The present invention provides an integumental dissolving needle device, on which dosage or dosages is printed to clearly indicate how many milligrams of ingredient(s) are present in a given unit area, and which is pre-sectioned to facilitate the precise administration of a desired dose. For example, a possible embodiment is pre-sectioned, 1 cm2 units, each containing 10 mg (or 1.25 mg) of a pharmaceutical ingredient, and on each of which is printed “10 mg” (or “1.25 mg”, etc.). One or more units could then be applied to administer the desired dose.

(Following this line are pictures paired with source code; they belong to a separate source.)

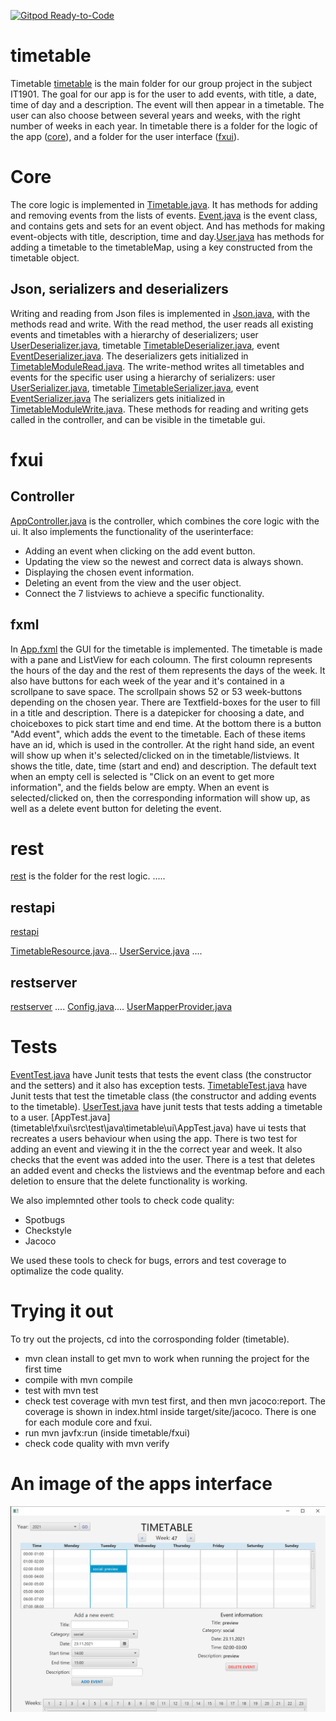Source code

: [![Gitpod Ready-to-Code](https://img.shields.io/badge/Gitpod-Ready--to--Code-blue?logo=gitpod)](https://amethyst-rhinoceros-wehnmdtx.ws.gitpod.stud.ntnu.no/)

# timetable 
Timetable [timetable](timetable) is the main folder for our group project in the subject IT1901. 
The goal for our app is for the user to add events, with title, a date, time of day and a description. The event will then appear in a timetable. The user can also choose between several years and weeks, with the right number of weeks in each year. 
In timetable there is a folder for the logic of the app ([core](timetable/core)), and a folder for the user interface ([fxui](timetable/fxui)). 

# Core 
The core logic is implemented in [Timetable.java](timetable/core/src/main/java/timetable/core/Timetable.java). It has methods for adding and removing events from the lists of events.
[Event.java](timetable/core/src/main/java/timetable/core/Event.java) is the event class, and contains gets and sets for an event object. And has methods for making event-objects with title, description, time and day.[User.java](timetable/core/src/main/java/timetable/core/User.java) has methods for adding a timetable to the timetableMap, using a key constructed from the timetable object. 

## Json, serializers and deserializers
Writing and reading from Json files is implemented in [Json.java](timetable/core/src/main/java/timetable/core/Json.java), with the methods read and write. With the read method, the user reads all existing events and timetables with a hierarchy of deserializers; user [UserDeserializer.java](timetable/core/src/main/java/timetable/core/UserDeserializer.java), timetable [TimetableDeserializer.java](timetable/core/src/main/java/timetable/core/TimetableDeserializer.java), event [EventDeserializer.java](timetable/core/src/main/java/timetable/core/EventDeserializer.java). The deserializers gets initialized in [TimetableModuleRead.java](timetable/core/src/main/java/timetable/core/TimetableModuleRead.java). 
The write-method writes all timetables and events for the specific user using a hierarchy of serializers: user [UserSerializer.java](timetable/core/src/main/java/timetable/core/UserSerializer.java), timetable [TimetableSerializer.java](timetable/core/src/main/java/timetable/core/TimetableSerializer.java), event [EventSerializer.java](timetable/core/src/main/java/timetable/core/EventSerializer.java) The serializers gets initialized in [TimetableModuleWrite.java](timetable/core/src/main/java/timetable/core/TimetableModuleWrite.java).
These methods for reading and writing gets called in the controller, and can be visible in the timetable gui.

# fxui 

## Controller 
[AppController.java](timetable/fxui/src/main/java/timetable/ui/AppController.java) is the controller, which combines the core logic with the ui.
It also implements the functionality of the userinterface:
* Adding an event when clicking on the add event button.
* Updating the view so the newest and correct data is always shown.
* Displaying the chosen event information.
* Deleting an event from the view and the user object.
* Connect the 7 listviews to achieve a specific functionality.

## fxml
In [App.fxml](timetable/fxui/src/main/resources/timetable/ui/App.fxml) the GUI for the timetable is implemented. The timetable is made with a pane and ListView for each coloumn. The first coloumn represents the hours of the day and the rest of them represents the days of the week. It also have buttons for each week of the year and it's contained in a scrollpane to save space. The scrollpain shows 52 or 53 week-buttons depending on the chosen year.
There are Textfield-boxes for the user to fill in a title and description. There is a datepicker for choosing a date, and choiceboxes to pick start time and end time. At the bottom there is a button "Add event", which adds the event to the timetable. Each of these items have an id, which is used in the controller.
At the right hand side, an event will show up when it's selected/clicked on in the timetable/listviews. It shows the title, date, time (start and end) and description. The default text when an empty cell is selected is "Click on an event to get more information", and the fields below are empty.
When an event is selected/clicked on, then the corresponding information will show up, as well as a delete event button for deleting the event.

# rest
[rest](timetable/rest) is the folder for the rest logic. .....

## restapi
[restapi](timetable/rest/src/main/java/timetable/restapi)

[TimetableResource.java](timetable/rest/src/main/java/timetable/restapi/TimetableResource.java)...
[UserService.java](timetable/rest/src/main/java/timetable/restapi/UserService.java) ....

## restserver
[restserver](timetable/rest/src/main/java/timetable/restserver) ....
[Config.java](timetable/rest/src/main/java/timetable/restserver/Config.java)....
[UserMapperProvider.java](timetable/rest/src/main/java/timetable/restserver/UserMapperProvider.java)


# Tests
[EventTest.java](timetable/core/src/test/java/timetable/core/EventTest.java) have Junit tests that tests the event class (the constructor and the setters) and it also has exception tests.
[TimetableTest.java](timetable/core/src/test/java/timetable/core/TimetableTest.java) have Junit tests that test the timetable class (the constructor and adding events to the timetable).
[UserTest.java](timetable/core/src/test/java/timetable/core/UserTest.java) have junit tests that tests adding a timetable to a user.
[AppTest.java] (timetable\fxui\src\test\java\timetable\ui\AppTest.java) have ui tests that recreates a users behaviour when using the app. There is two test for adding an event and viewing it in the the correct year and week. It also checks that the event was added into the user. There is a test that deletes an added event and checks the listviews and the eventmap before and each deletion to ensure that the delete functionality is working.

We also implemnted other tools to check code quality:
* Spotbugs
* Checkstyle
* Jacoco 

We used these tools to check for bugs, errors and test coverage to optimalize the code quality. 

# Trying it out
To try out the projects, cd into the corrosponding folder (timetable).
* mvn clean install to get mvn to work when running the project for the first time
* compile with mvn compile
* test with mvn test
* check test coverage with mvn test first, and then mvn jacoco:report. The coverage is shown in index.html inside target/site/jacoco. There is one for each module core and fxui.
* run mvn javfx:run (inside timetable/fxui)
* check code quality with mvn verify

# An image of the apps interface
![](interface.png)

The integumental (e.g. skin, scales, bark) dissolving needle, filled with micronized pharmaceutical or cosmetic ingredient particle(s) encapsulated by a coating agent that is absorbed into the integument (e.g. skin, scales, bark), offers the beneficial effects of allowing the encapsulated granules to penetrate deep into the integument (e.g. skin, scales, bark) once the needle itself dissolves in the integument (e.g. skin, scales, bark). This design offers superior penetrability to conventional MN(s).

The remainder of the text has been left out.